WHAT YOU NEED TO DO: Any image in the records should be left out; output everything else exactly.

DATA EXTRACTS:

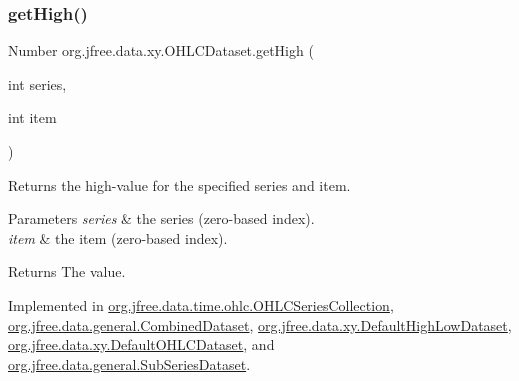 \mbox{\label{interfaceorg_1_1jfree_1_1data_1_1xy_1_1_o_h_l_c_dataset_a03f647b09b1a04ae0c2eb2bc5116d4d4}} 
\subsubsection{\texorpdfstring{get\+High()}{getHigh()}}
{\footnotesize\ttfamily Number org.\+jfree.\+data.\+xy.\+O\+H\+L\+C\+Dataset.\+get\+High (\begin{DoxyParamCaption}\item[{int}]{series,  }\item[{int}]{item }\end{DoxyParamCaption})}

Returns the high-\/value for the specified series and item.


\begin{DoxyParams}{Parameters}
{\em series} & the series (zero-\/based index). \\
\hline
{\em item} & the item (zero-\/based index).\\
\hline
\end{DoxyParams}
\begin{DoxyReturn}{Returns}
The value. 
\end{DoxyReturn}


Implemented in \mbox{\hyperlink{classorg_1_1jfree_1_1data_1_1time_1_1ohlc_1_1_o_h_l_c_series_collection_a8ff1342849ccce17620f04158a99792b}{org.\+jfree.\+data.\+time.\+ohlc.\+O\+H\+L\+C\+Series\+Collection}}, \mbox{\hyperlink{classorg_1_1jfree_1_1data_1_1general_1_1_combined_dataset_a6709a0b24bb619f18f80d1f70b7d7019}{org.\+jfree.\+data.\+general.\+Combined\+Dataset}}, \mbox{\hyperlink{classorg_1_1jfree_1_1data_1_1xy_1_1_default_high_low_dataset_a3a49c92b4564fa5d6c9628b4395feaef}{org.\+jfree.\+data.\+xy.\+Default\+High\+Low\+Dataset}}, \mbox{\hyperlink{classorg_1_1jfree_1_1data_1_1xy_1_1_default_o_h_l_c_dataset_a23bff0b7d14e36f42fe82fd177f050d6}{org.\+jfree.\+data.\+xy.\+Default\+O\+H\+L\+C\+Dataset}}, and \mbox{\hyperlink{classorg_1_1jfree_1_1data_1_1general_1_1_sub_series_dataset_a2aa5a696278793154f451fddbb698e1e}{org.\+jfree.\+data.\+general.\+Sub\+Series\+Dataset}}.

TASK RESPONSE:
 \mbox{\label{interfaceorg_1_1jfree_1_1data_1_1xy_1_1_o_h_l_c_dataset_a03f647b09b1a04ae0c2eb2bc5116d4d4}} 
\subsubsection{\texorpdfstring{get\+High()}{getHigh()}}
{\footnotesize\ttfamily Number org.\+jfree.\+data.\+xy.\+O\+H\+L\+C\+Dataset.\+get\+High (\begin{DoxyParamCaption}\item[{int}]{series,  }\item[{int}]{item }\end{DoxyParamCaption})}

Returns the high-\/value for the specified series and item.


\begin{DoxyParams}{Parameters}
{\em series} & the series (zero-\/based index). \\
\hline
{\em item} & the item (zero-\/based index).\\
\hline
\end{DoxyParams}
\begin{DoxyReturn}{Returns}
The value. 
\end{DoxyReturn}


Implemented in \mbox{\hyperlink{classorg_1_1jfree_1_1data_1_1time_1_1ohlc_1_1_o_h_l_c_series_collection_a8ff1342849ccce17620f04158a99792b}{org.\+jfree.\+data.\+time.\+ohlc.\+O\+H\+L\+C\+Series\+Collection}}, \mbox{\hyperlink{classorg_1_1jfree_1_1data_1_1general_1_1_combined_dataset_a6709a0b24bb619f18f80d1f70b7d7019}{org.\+jfree.\+data.\+general.\+Combined\+Dataset}}, \mbox{\hyperlink{classorg_1_1jfree_1_1data_1_1xy_1_1_default_high_low_dataset_a3a49c92b4564fa5d6c9628b4395feaef}{org.\+jfree.\+data.\+xy.\+Default\+High\+Low\+Dataset}}, \mbox{\hyperlink{classorg_1_1jfree_1_1data_1_1xy_1_1_default_o_h_l_c_dataset_a23bff0b7d14e36f42fe82fd177f050d6}{org.\+jfree.\+data.\+xy.\+Default\+O\+H\+L\+C\+Dataset}}, and \mbox{\hyperlink{classorg_1_1jfree_1_1data_1_1general_1_1_sub_series_dataset_a2aa5a696278793154f451fddbb698e1e}{org.\+jfree.\+data.\+general.\+Sub\+Series\+Dataset}}.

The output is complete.